### Input data
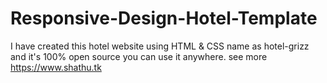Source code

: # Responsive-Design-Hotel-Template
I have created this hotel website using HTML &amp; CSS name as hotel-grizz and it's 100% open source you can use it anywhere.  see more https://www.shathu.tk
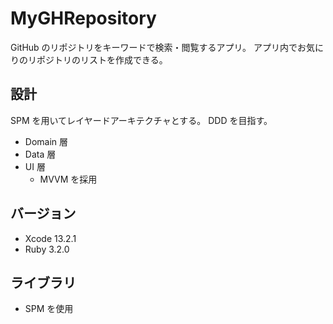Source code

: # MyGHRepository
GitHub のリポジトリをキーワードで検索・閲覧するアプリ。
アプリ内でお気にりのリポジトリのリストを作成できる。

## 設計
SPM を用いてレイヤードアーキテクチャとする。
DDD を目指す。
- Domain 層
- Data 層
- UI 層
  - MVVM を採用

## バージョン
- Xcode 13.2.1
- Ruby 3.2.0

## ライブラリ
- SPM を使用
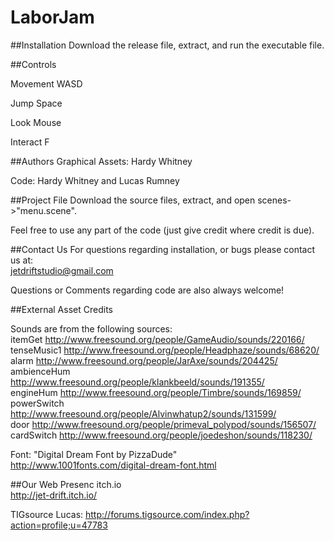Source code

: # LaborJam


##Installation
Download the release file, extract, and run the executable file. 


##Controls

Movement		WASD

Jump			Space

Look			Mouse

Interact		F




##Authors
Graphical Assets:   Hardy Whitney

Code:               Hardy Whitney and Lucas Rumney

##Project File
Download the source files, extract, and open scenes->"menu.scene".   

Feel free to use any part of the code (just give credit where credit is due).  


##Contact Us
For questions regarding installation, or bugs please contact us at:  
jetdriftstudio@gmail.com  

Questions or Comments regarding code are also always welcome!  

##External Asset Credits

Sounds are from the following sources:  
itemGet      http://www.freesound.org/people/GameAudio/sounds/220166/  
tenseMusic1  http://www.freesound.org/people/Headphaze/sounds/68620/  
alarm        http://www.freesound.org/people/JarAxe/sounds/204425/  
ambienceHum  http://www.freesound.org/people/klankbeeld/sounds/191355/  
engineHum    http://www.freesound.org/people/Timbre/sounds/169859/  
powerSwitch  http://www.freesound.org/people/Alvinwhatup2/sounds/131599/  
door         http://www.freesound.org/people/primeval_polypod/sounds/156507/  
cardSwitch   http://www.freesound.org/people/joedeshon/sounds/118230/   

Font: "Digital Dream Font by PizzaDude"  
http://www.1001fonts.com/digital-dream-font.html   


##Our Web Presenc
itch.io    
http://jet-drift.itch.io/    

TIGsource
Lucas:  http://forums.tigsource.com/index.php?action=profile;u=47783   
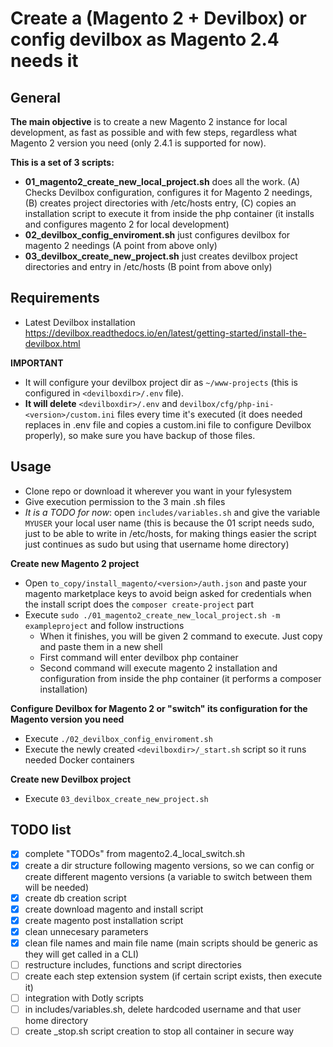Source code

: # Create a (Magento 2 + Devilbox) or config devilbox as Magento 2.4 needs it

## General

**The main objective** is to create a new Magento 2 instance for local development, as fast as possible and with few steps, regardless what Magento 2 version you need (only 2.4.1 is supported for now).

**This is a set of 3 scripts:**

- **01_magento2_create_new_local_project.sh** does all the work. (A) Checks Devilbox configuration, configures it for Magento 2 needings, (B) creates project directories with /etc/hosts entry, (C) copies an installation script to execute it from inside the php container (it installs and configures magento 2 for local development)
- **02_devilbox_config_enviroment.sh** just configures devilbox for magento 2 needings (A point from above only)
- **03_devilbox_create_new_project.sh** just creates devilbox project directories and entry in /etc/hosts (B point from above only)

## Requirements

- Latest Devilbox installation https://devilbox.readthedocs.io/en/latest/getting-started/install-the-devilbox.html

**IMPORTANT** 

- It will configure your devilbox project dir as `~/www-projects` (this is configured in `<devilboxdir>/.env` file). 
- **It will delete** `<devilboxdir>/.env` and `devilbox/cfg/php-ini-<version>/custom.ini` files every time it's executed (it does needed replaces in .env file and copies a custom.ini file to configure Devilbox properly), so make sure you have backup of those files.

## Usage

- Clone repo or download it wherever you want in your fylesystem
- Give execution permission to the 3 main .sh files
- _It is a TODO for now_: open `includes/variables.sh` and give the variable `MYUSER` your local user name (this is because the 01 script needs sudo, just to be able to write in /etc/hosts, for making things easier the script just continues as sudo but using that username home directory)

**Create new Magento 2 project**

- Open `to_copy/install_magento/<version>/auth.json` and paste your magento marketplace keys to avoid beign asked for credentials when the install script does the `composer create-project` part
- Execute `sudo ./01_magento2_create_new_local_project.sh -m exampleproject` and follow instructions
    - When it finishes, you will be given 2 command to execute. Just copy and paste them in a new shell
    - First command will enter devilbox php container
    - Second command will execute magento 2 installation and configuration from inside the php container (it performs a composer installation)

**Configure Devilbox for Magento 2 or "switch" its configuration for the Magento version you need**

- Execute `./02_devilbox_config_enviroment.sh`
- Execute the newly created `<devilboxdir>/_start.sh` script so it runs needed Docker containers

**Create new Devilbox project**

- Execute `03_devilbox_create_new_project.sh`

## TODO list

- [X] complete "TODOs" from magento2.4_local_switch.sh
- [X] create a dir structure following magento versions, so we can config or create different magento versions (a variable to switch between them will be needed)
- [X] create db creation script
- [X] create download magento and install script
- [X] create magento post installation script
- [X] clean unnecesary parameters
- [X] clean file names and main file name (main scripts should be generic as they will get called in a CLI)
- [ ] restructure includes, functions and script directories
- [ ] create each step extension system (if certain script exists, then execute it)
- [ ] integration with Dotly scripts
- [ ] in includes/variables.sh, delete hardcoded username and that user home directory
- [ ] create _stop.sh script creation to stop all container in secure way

### Problem description
Transcribe the material above word for word; images do not belong in the copy.

### Written solution
Source code

: # Responsive-Design-Hotel-Template
I have created this hotel website using HTML &amp; CSS name as hotel-grizz and it's 100% open source you can use it anywhere.  see more https://www.shathu.tk
Source code

: # MyGHRepository
GitHub のリポジトリをキーワードで検索・閲覧するアプリ。
アプリ内でお気にりのリポジトリのリストを作成できる。

## 設計
SPM を用いてレイヤードアーキテクチャとする。
DDD を目指す。
- Domain 層
- Data 層
- UI 層
  - MVVM を採用

## バージョン
- Xcode 13.2.1
- Ruby 3.2.0

## ライブラリ
- SPM を使用
Source code

: # LaborJam


##Installation
Download the release file, extract, and run the executable file. 


##Controls

Movement		WASD

Jump			Space

Look			Mouse

Interact		F




##Authors
Graphical Assets:   Hardy Whitney

Code:               Hardy Whitney and Lucas Rumney

##Project File
Download the source files, extract, and open scenes->"menu.scene".   

Feel free to use any part of the code (just give credit where credit is due).  


##Contact Us
For questions regarding installation, or bugs please contact us at:  
jetdriftstudio@gmail.com  

Questions or Comments regarding code are also always welcome!  

##External Asset Credits

Sounds are from the following sources:  
itemGet      http://www.freesound.org/people/GameAudio/sounds/220166/  
tenseMusic1  http://www.freesound.org/people/Headphaze/sounds/68620/  
alarm        http://www.freesound.org/people/JarAxe/sounds/204425/  
ambienceHum  http://www.freesound.org/people/klankbeeld/sounds/191355/  
engineHum    http://www.freesound.org/people/Timbre/sounds/169859/  
powerSwitch  http://www.freesound.org/people/Alvinwhatup2/sounds/131599/  
door         http://www.freesound.org/people/primeval_polypod/sounds/156507/  
cardSwitch   http://www.freesound.org/people/joedeshon/sounds/118230/   

Font: "Digital Dream Font by PizzaDude"  
http://www.1001fonts.com/digital-dream-font.html   


##Our Web Presenc
itch.io    
http://jet-drift.itch.io/    

TIGsource
Lucas:  http://forums.tigsource.com/index.php?action=profile;u=47783   
Source code

: # Create a (Magento 2 + Devilbox) or config devilbox as Magento 2.4 needs it

## General

**The main objective** is to create a new Magento 2 instance for local development, as fast as possible and with few steps, regardless what Magento 2 version you need (only 2.4.1 is supported for now).

**This is a set of 3 scripts:**

- **01_magento2_create_new_local_project.sh** does all the work. (A) Checks Devilbox configuration, configures it for Magento 2 needings, (B) creates project directories with /etc/hosts entry, (C) copies an installation script to execute it from inside the php container (it installs and configures magento 2 for local development)
- **02_devilbox_config_enviroment.sh** just configures devilbox for magento 2 needings (A point from above only)
- **03_devilbox_create_new_project.sh** just creates devilbox project directories and entry in /etc/hosts (B point from above only)

## Requirements

- Latest Devilbox installation https://devilbox.readthedocs.io/en/latest/getting-started/install-the-devilbox.html

**IMPORTANT** 

- It will configure your devilbox project dir as `~/www-projects` (this is configured in `<devilboxdir>/.env` file). 
- **It will delete** `<devilboxdir>/.env` and `devilbox/cfg/php-ini-<version>/custom.ini` files every time it's executed (it does needed replaces in .env file and copies a custom.ini file to configure Devilbox properly), so make sure you have backup of those files.

## Usage

- Clone repo or download it wherever you want in your fylesystem
- Give execution permission to the 3 main .sh files
- _It is a TODO for now_: open `includes/variables.sh` and give the variable `MYUSER` your local user name (this is because the 01 script needs sudo, just to be able to write in /etc/hosts, for making things easier the script just continues as sudo but using that username home directory)

**Create new Magento 2 project**

- Open `to_copy/install_magento/<version>/auth.json` and paste your magento marketplace keys to avoid beign asked for credentials when the install script does the `composer create-project` part
- Execute `sudo ./01_magento2_create_new_local_project.sh -m exampleproject` and follow instructions
    - When it finishes, you will be given 2 command to execute. Just copy and paste them in a new shell
    - First command will enter devilbox php container
    - Second command will execute magento 2 installation and configuration from inside the php container (it performs a composer installation)

**Configure Devilbox for Magento 2 or "switch" its configuration for the Magento version you need**

- Execute `./02_devilbox_config_enviroment.sh`
- Execute the newly created `<devilboxdir>/_start.sh` script so it runs needed Docker containers

**Create new Devilbox project**

- Execute `03_devilbox_create_new_project.sh`

## TODO list

- [X] complete "TODOs" from magento2.4_local_switch.sh
- [X] create a dir structure following magento versions, so we can config or create different magento versions (a variable to switch between them will be needed)
- [X] create db creation script
- [X] create download magento and install script
- [X] create magento post installation script
- [X] clean unnecesary parameters
- [X] clean file names and main file name (main scripts should be generic as they will get called in a CLI)
- [ ] restructure includes, functions and script directories
- [ ] create each step extension system (if certain script exists, then execute it)
- [ ] integration with Dotly scripts
- [ ] in includes/variables.sh, delete hardcoded username and that user home directory
- [ ] create _stop.sh script creation to stop all container in secure way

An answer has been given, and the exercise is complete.